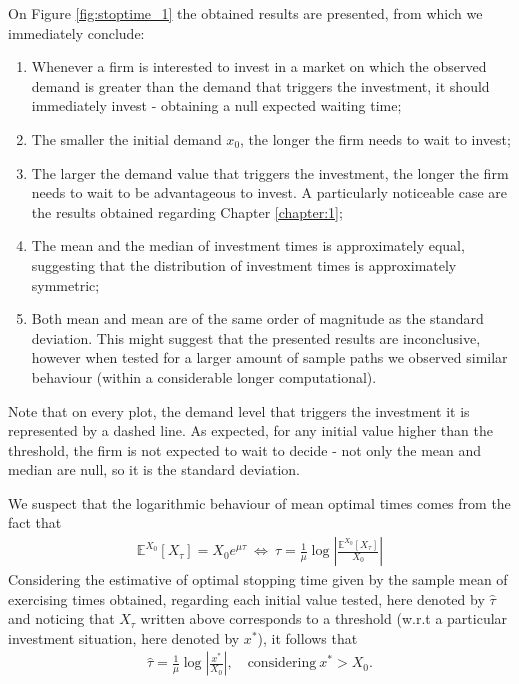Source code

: On Figure \eqref{fig:stoptime_1} the obtained results are presented, from which we immediately conclude:
\begin{enumerate}
	\item %
	Whenever a firm is interested to invest in a market on which the observed demand is greater than the demand that triggers the investment, it should immediately invest - obtaining a null expected waiting time;
	\item The smaller the initial demand $x_0$, the longer the firm needs to wait to invest;
	\item The larger the demand value that triggers the investment, the longer the firm needs to wait to be advantageous to invest. A particularly noticeable case are the results obtained regarding Chapter \ref{chapter:1};
	\item The mean and the median of investment times is approximately equal, suggesting that the distribution of investment times is approximately symmetric;
	\item Both mean and mean are of the same order of magnitude as the standard deviation. This might suggest that the presented results are inconclusive, however when tested for a larger amount of sample paths we observed similar behaviour (within a considerable longer computational).
\end{enumerate}
Note that on every plot, the demand level that triggers the investment it is represented by a dashed line. As expected, for any initial value higher than the threshold,
the firm is not expected to wait to decide
- not only the mean and median are null, so it is the standard deviation.





We suspect that the logarithmic behaviour of mean optimal times comes from the fact that
\begin{align*}
\mathds{E}^{X_0}[X_\tau]=X_0 e^{\mu \tau} \ \Leftrightarrow \ \tau= \frac{1}{\mu} \log \left|  \frac{\mathds{E}^{X_0}[X_\tau]}{X_0} \right|
\end{align*}
Considering the estimative of optimal stopping time given by the sample mean of exercising times obtained, regarding each initial value tested, here denoted by $\hat{\tau}$ and noticing that $X_\tau$ written above corresponds to a threshold (w.r.t a particular investment situation, here denoted by $x^*$), it follows that
\begin{align}
 \hat{\tau}=\frac{1}{\mu} \log \left|  \frac{x^*}{X_0} \right|, \quad \text{considering} \ x^*> X_0.
\end{align}


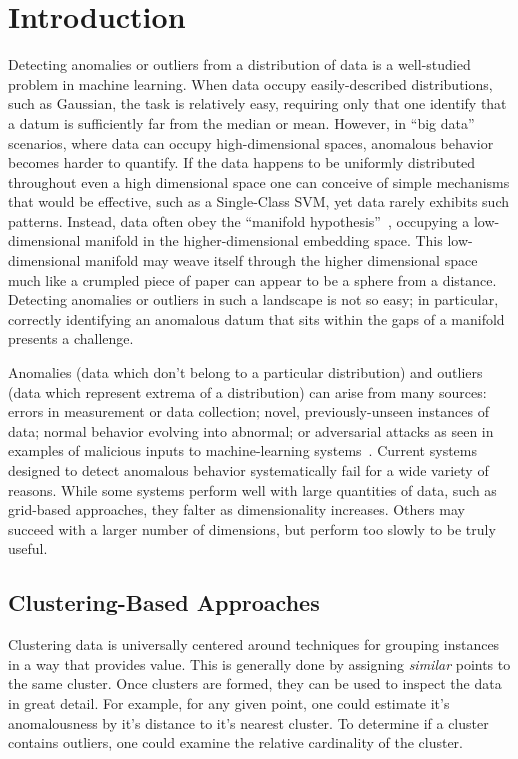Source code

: \section{Introduction}
\label{sec:introduction}

Detecting anomalies or outliers from a distribution of data is a well-studied problem in machine learning.
When data occupy easily-described distributions, such as Gaussian, the task is relatively easy, requiring only that one identify that a datum is sufficiently far from the median or mean. 
However, in ``big data'' scenarios, where data can occupy high-dimensional spaces, anomalous behavior becomes harder to quantify.
If the data happens to be uniformly distributed throughout even a high dimensional space one can conceive of simple mechanisms that would be effective, such as a Single-Class SVM, yet data rarely exhibits such patterns.
Instead, data often obey the ``manifold hypothesis''~\cite{fefferman2016testing}, occupying a low-dimensional manifold in the higher-dimensional embedding space.
This low-dimensional manifold may weave itself through the higher dimensional space much like a crumpled piece of paper can appear to be a sphere from a distance.
Detecting anomalies or outliers in such a landscape is not so easy; in particular, correctly identifying an anomalous datum that sits within the gaps of a manifold presents a challenge.

Anomalies (data which don't belong to a particular distribution) and outliers (data which represent extrema of a distribution) can arise from many sources: errors in measurement or data collection; novel, previously-unseen instances of data; normal behavior evolving into abnormal; or adversarial attacks as seen in examples of malicious inputs to machine-learning systems~\cite{schoolbus-ostrich}.
Current systems designed to detect anomalous behavior systematically fail for a wide variety of reasons.
While some systems perform well with large quantities of data, such as grid-based approaches, they falter as dimensionality increases.
Others may succeed with a larger number of dimensions, but perform too slowly to be truly useful.

\subsection{Clustering-Based Approaches}

Clustering data is universally centered around techniques for grouping instances in a way that provides value.
This is generally done by assigning \textit{similar} points to the same cluster.
Once clusters are formed, they can be used to inspect the data in great detail.
For example, for any given point, one could estimate it's anomalousness by it's distance to it's nearest cluster.
To determine if a cluster contains outliers, one could examine the relative cardinality of the cluster.

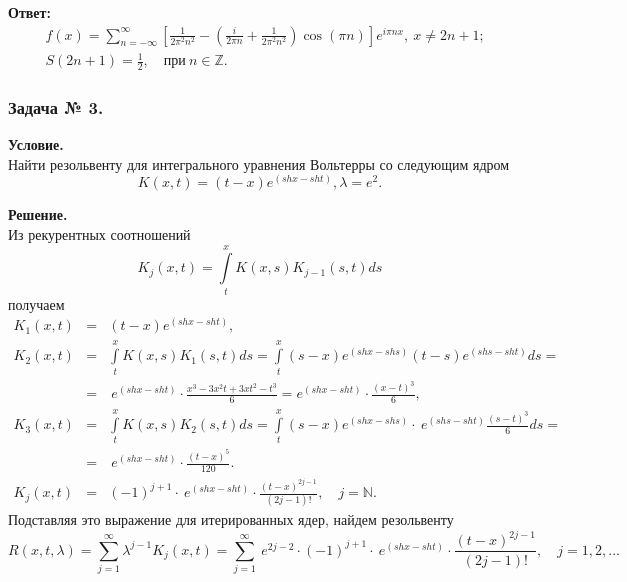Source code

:\noindent
\textbf{Ответ:}
\[
\begin{split}
&f(x)=\sum_{n=-\infty}^\infty\left[ \frac{1}{2\pi^2 n^2}-\left(\frac{i}{2 \pi n}+\frac{1}{2\pi^2 n^2}\right)\cos\left(\pi n\right)\right] e^{i\pi nx},~ x\ne 2n+1; \\
&S(2n+1)=\frac{1}{2},\quad\text{при}~n\in\mathbb{Z}.
\end{split}
\]


\subsubsection*{\center Задача № 3.}
{\bf Условие.~}\\
Найти резольвенту для интегрального уравнения Вольтерры со следующим ядром 
$$K(x,t)=(t-x)e^{\left(shx-sht\right)},\lambda=e^2.$$

\noindent
{\bf Решение.~}\\
\noindent
Из рекурентных соотношений 
$$K_j(x,t)=\displaystyle\int\limits_t^x K(x,s)K_{j-1}(s,t)ds$$ получаем
$$
\begin{array}{rcl}
K_1(x,t)&=&\displaystyle (t-x)e^{\left(shx-sht\right)}, \\[12pt]
K_2(x,t)&=&\displaystyle\int\limits_t^x K(x,s)K_1(s,t)ds = \int\limits_t^x (s-x)e^{\left(shx-shs\right)}(t-s)e^{\left(shs-sht\right)} ds = \\[12pt]
&=&\displaystyle\ e^{\left(shx-sht\right)}\cdot\frac{x^3-3x^2t+3xt^2-t^3}{6}=e^{\left(shx-sht\right)}\cdot\frac{(x-t)^3}{6},
\\[12pt]
K_3(x,t)&=&\displaystyle\int\limits_t^x K(x,s)K_2(s,t)ds = \int\limits_t^x (s-x)e^{\left(shx-shs\right)}\cdot\ e^{\left(shs-sht\right)}\frac{(s-t)^3}{6}ds =  \\[12pt]
&=&\displaystyle\ e^{\left(shx-sht\right)}\cdot\frac{(t-x)^5}{120} . \\[12pt]
K_j(x,t)&=&\displaystyle\left(-1\right)^{j+1}\cdot\ e^{\left(shx-sht\right)}\cdot\frac{(t-x)^{2j-1}}{(2j-1)!},\quad j=\mathbb{N}.
\end{array}
$$
Подставляя это выражение для итерированных ядер, найдем резольвенту
$$ 
R(x,t,\lambda)=\sum_{j=1}^\infty \lambda^{j-1}K_j(x,t)=\sum_{j=1}^\infty\ e^{2j-2}\cdot\left(-1\right)^{j+1}\cdot\ e^{\left(shx-sht\right)}\cdot\frac{(t-x)^{2j-1}}{(2j-1)!},
\quad j=1,2,\ldots
$$
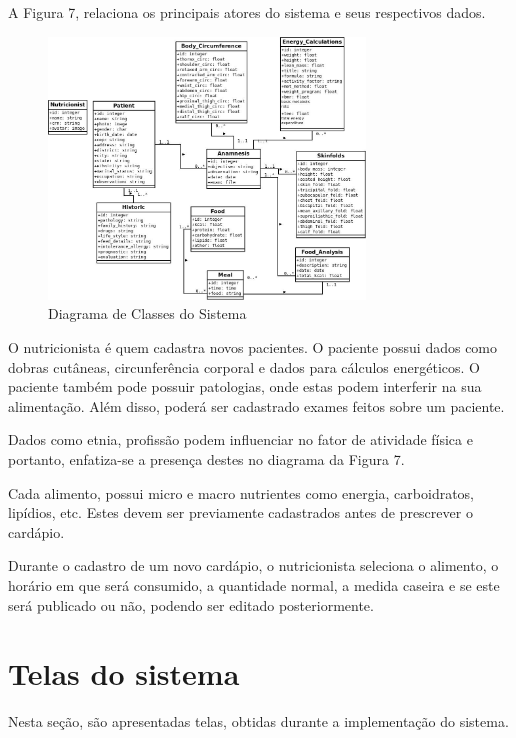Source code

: \documentclass[
	12pt,				%
    oneside,			%
	a4paper,			%
	english,			%
	french,				%
	spanish,			%
	brazil,				%
	]{abntex2}
\begin{document}
A Figura 7, relaciona os principais atores do sistema e seus respectivos dados.

\begin{figure} [hbt] 
\label{diagClass1} 
\caption{Diagrama de Classes do Sistema}
\begin{center}
\includegraphics[width=0.75\textwidth]{bd-sistema.jpeg}
\end{center}
\end{figure}

O nutricionista é quem cadastra novos pacientes. O paciente possui dados como
dobras cutâneas, circunferência corporal e dados para cálculos energéticos. O
paciente também pode possuir patologias, onde estas podem interferir na sua
alimentação. Além disso, poderá ser cadastrado exames feitos sobre um paciente. 

Dados como etnia, profissão podem influenciar no fator de atividade física e portanto,
enfatiza-se a presença destes no diagrama da Figura 7.

Cada alimento, possui micro e macro nutrientes como energia, carboidratos,
lipídios, etc. Estes devem ser previamente cadastrados antes de prescrever o
cardápio.

Durante o cadastro de um novo cardápio, o nutricionista seleciona o alimento,
o horário em que será consumido, a quantidade normal, a medida caseira e se este
será publicado ou não, podendo ser editado posteriormente.

\section{Telas do sistema}

Nesta seção, são apresentadas telas, obtidas durante a implementação do sistema.
\end{document}
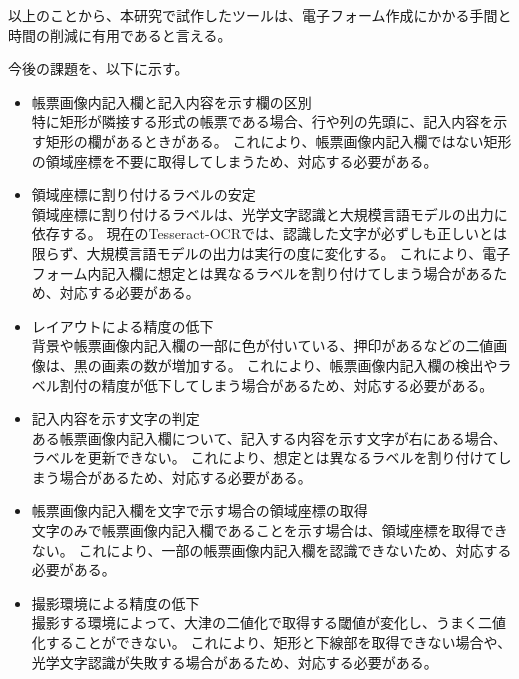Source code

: 以上のことから、本研究で試作したツールは、電子フォーム作成にかかる手間と時間の削減に有用であると言える。

今後の課題を、以下に示す。

\begin{itemize}
    \item 帳票画像内記入欄と記入内容を示す欄の区別\\
        特に矩形が隣接する形式の帳票である場合、行や列の先頭に、記入内容を示す矩形の欄があるときがある。
        これにより、帳票画像内記入欄ではない矩形の領域座標を不要に取得してしまうため、対応する必要がある。
    \item 領域座標に割り付けるラベルの安定\\
        領域座標に割り付けるラベルは、光学文字認識と大規模言語モデルの出力に依存する。
        現在のTesseract-OCRでは、認識した文字が必ずしも正しいとは限らず、大規模言語モデルの出力は実行の度に変化する。
        これにより、電子フォーム内記入欄に想定とは異なるラベルを割り付けてしまう場合があるため、対応する必要がある。
    \item レイアウトによる精度の低下\\
        背景や帳票画像内記入欄の一部に色が付いている、押印があるなどの二値画像は、黒の画素の数が増加する。
        これにより、帳票画像内記入欄の検出やラベル割付の精度が低下してしまう場合があるため、対応する必要がある。
    \item 記入内容を示す文字の判定\\
        ある帳票画像内記入欄について、記入する内容を示す文字が右にある場合、ラベルを更新できない。
        これにより、想定とは異なるラベルを割り付けてしまう場合があるため、対応する必要がある。
    \item 帳票画像内記入欄を文字で示す場合の領域座標の取得\\
        文字のみで帳票画像内記入欄であることを示す場合は、領域座標を取得できない。
        これにより、一部の帳票画像内記入欄を認識できないため、対応する必要がある。
    \item 撮影環境による精度の低下\\
        撮影する環境によって、大津の二値化で取得する閾値が変化し、うまく二値化することができない。
        これにより、矩形と下線部を取得できない場合や、光学文字認識が失敗する場合があるため、対応する必要がある。
\end{itemize}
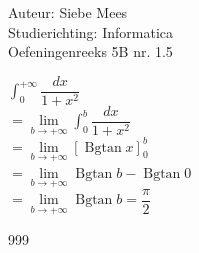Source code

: \documentclass[a4paper]{article}
\newcommand{\Bgtan}{\operatorname{Bgtan}}
\begin{document}
  
\noindent \large Auteur: Siebe Mees \\
\noindent \large Studierichting: Informatica\\
\noindent \large Oefeningenreeks 5B nr. 1.5\\

\medskip

\normalsize

$ \displaystyle\int_0^{+\infty} \dfrac{dx}{1+x^2} $\\

$ = \lim\limits_{b \rightarrow +\infty} \displaystyle\int_0^b \dfrac{dx}{1+x^2} $\\

$ = \lim\limits_{b \rightarrow +\infty} \left[ \Bgtan x \right]_0^b $\\

$ = \lim\limits_{b \rightarrow +\infty} \Bgtan b - \Bgtan 0 $\\

$ = \lim\limits_{b \rightarrow +\infty} \Bgtan b = \dfrac{\pi}{2} $\\

\begin{thebibliography}{999}
\end{thebibliography}
\end{document}
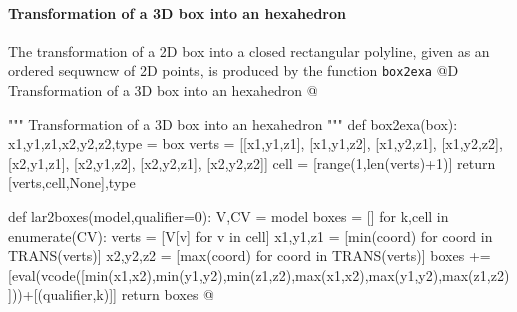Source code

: \documentclass[11pt,oneside]{article}    %
\begin{document}
    
\paragraph{Transformation of a 3D box into an hexahedron}
The transformation of a 2D box into a closed rectangular polyline, given as an ordered sequwncw of 2D points, is produced by the function \texttt{box2exa}
@D Transformation of a 3D box into an hexahedron
@{""" Transformation of a 3D box into an hexahedron """    
def box2exa(box):
    x1,y1,z1,x2,y2,z2,type = box
    verts = [[x1,y1,z1], [x1,y1,z2], [x1,y2,z1], [x1,y2,z2], [x2,y1,z1], [x2,y1,z2], [x2,y2,z1], [x2,y2,z2]]
    cell = [range(1,len(verts)+1)]
    return [verts,cell,None],type

def lar2boxes(model,qualifier=0):
    V,CV = model
    boxes = []
    for k,cell in enumerate(CV):
        verts = [V[v] for v in cell]
        x1,y1,z1 = [min(coord) for coord in TRANS(verts)]
        x2,y2,z2 = [max(coord) for coord in TRANS(verts)]
        boxes += [eval(vcode([min(x1,x2),min(y1,y2),min(z1,z2),max(x1,x2),max(y1,y2),max(z1,z2)]))+[(qualifier,k)]]
    return boxes
@}



\end{document}
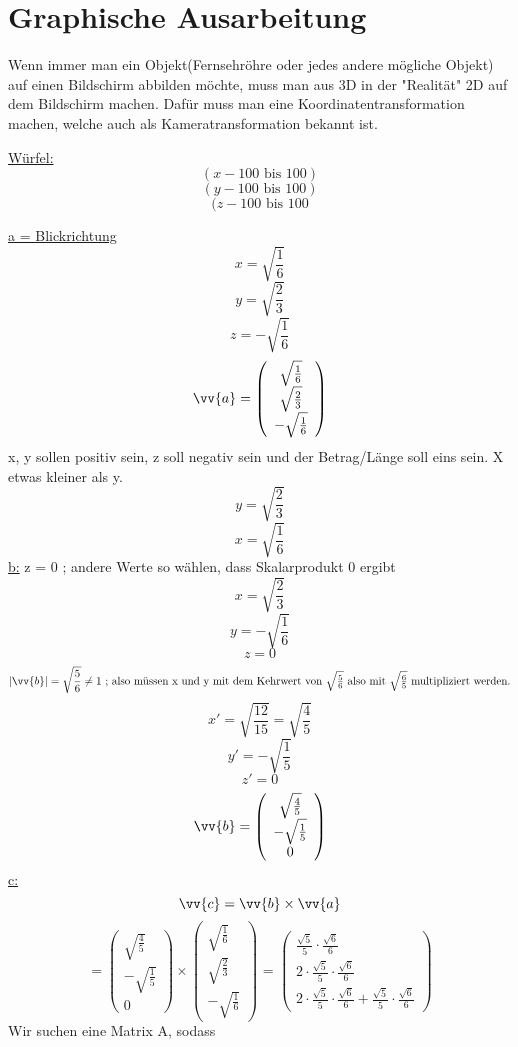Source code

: \section{\textbf{Graphische Ausarbeitung}}

Wenn immer man ein Objekt(Fernsehröhre oder jedes andere mögliche Objekt) auf einen Bildschirm abbilden möchte, muss man aus 3D in der "Realität" 2D auf dem Bildschirm machen. Dafür muss man eine Koordinatentransformation machen, welche auch als Kameratransformation bekannt ist.

\underline{Würfel:}
$$(x -100 \mbox{ bis }  100)$$
$$(y-100\mbox{ bis }100)$$
$$(z-100\mbox{ bis }100$$


\underline{a = Blickrichtung}
$$x = \sqrt{\frac{1}{6}}$$
$$y = \sqrt{\frac{2}{3}}$$
$$z = -\sqrt{\frac{1}{6}}$$
$$\vv{a}=\left(\begin{array}{c} 
     \sqrt{\frac{1}{6}}\\ \sqrt{\frac{2}{3}}\\-\sqrt{\frac{1}{6}}\end{array}\right) $$
x, y sollen positiv sein, z soll negativ sein und der Betrag/Länge soll eins sein. X etwas kleiner als y.
$$y= \sqrt{\frac{2}{3}}$$
$$x= \sqrt{\frac{1}{6}}$$
\underline{b:}
z = 0 ; andere Werte so wählen, dass Skalarprodukt 0 ergibt
$$x= \sqrt{\frac{2}{3}}$$
$$y=-\sqrt{\frac{1}{6}}$$
$$z=0$$
$$|\vv{b}| = \sqrt{\frac{5}{6}}\neq 1\mbox{ ; also müssen x und y mit dem Kehrwert von $\sqrt{\frac{5}{6}}$ also mit $\sqrt{\frac{6}{5}}$ multipliziert werden.}$$
$$x' = \sqrt{\frac{12}{15}} = \sqrt{\frac{4}{5}}$$
$$y' = - \sqrt{\frac{1}{5}}$$
$$z' = 0$$
$$\vv{b}=\left(\begin{array}{c} 
      \sqrt{\frac{4}{5}}\\ -\sqrt{\frac{1}{5}}\\0\end{array}\right) $$
\underline{c:}
$$\vv{c} = \vv{b}\times  \vv{a}$$
$$= \left(\begin{array}{c} 
     \sqrt{\frac{4}{5}}\\-\sqrt{\frac{1}{5}}\\0\end{array}\right)
      \times \left(\begin{array}{c} 
     \sqrt{\frac{1}{6}}\\\sqrt{\frac{2}{3}}\\-\sqrt{\frac{1}{6}}\end{array}\right) \mbox{ = } 
     \left(\begin{array}{c} 
     \frac{\sqrt{5}}{5}\cdot\frac{\sqrt{6}}{6}\\2\cdot\frac{\sqrt{5}}{5}\cdot\frac{\sqrt{6}}{6}\\2\cdot\frac{\sqrt{5}}{5}\cdot\frac{\sqrt{6}}{6}+\frac{\sqrt{5}}{5}\cdot\frac{\sqrt{6}}{6}\end{array}\right)
$$
Wir suchen eine Matrix A, sodass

Brief: Copy out all lines of the material above in which "triggers" occurs.

Exercise result:
	Whenever a firm is interested to invest in a market on which the observed demand is greater than the demand that triggers the investment, it should immediately invest - obtaining a null expected waiting time;
	\item The larger the demand value that triggers the investment, the longer the firm needs to wait to be advantageous to invest. A particularly noticeable case are the results obtained regarding Chapter \ref{chapter:1};
Note that on every plot, the demand level that triggers the investment it is represented by a dashed line. As expected, for any initial value higher than the threshold,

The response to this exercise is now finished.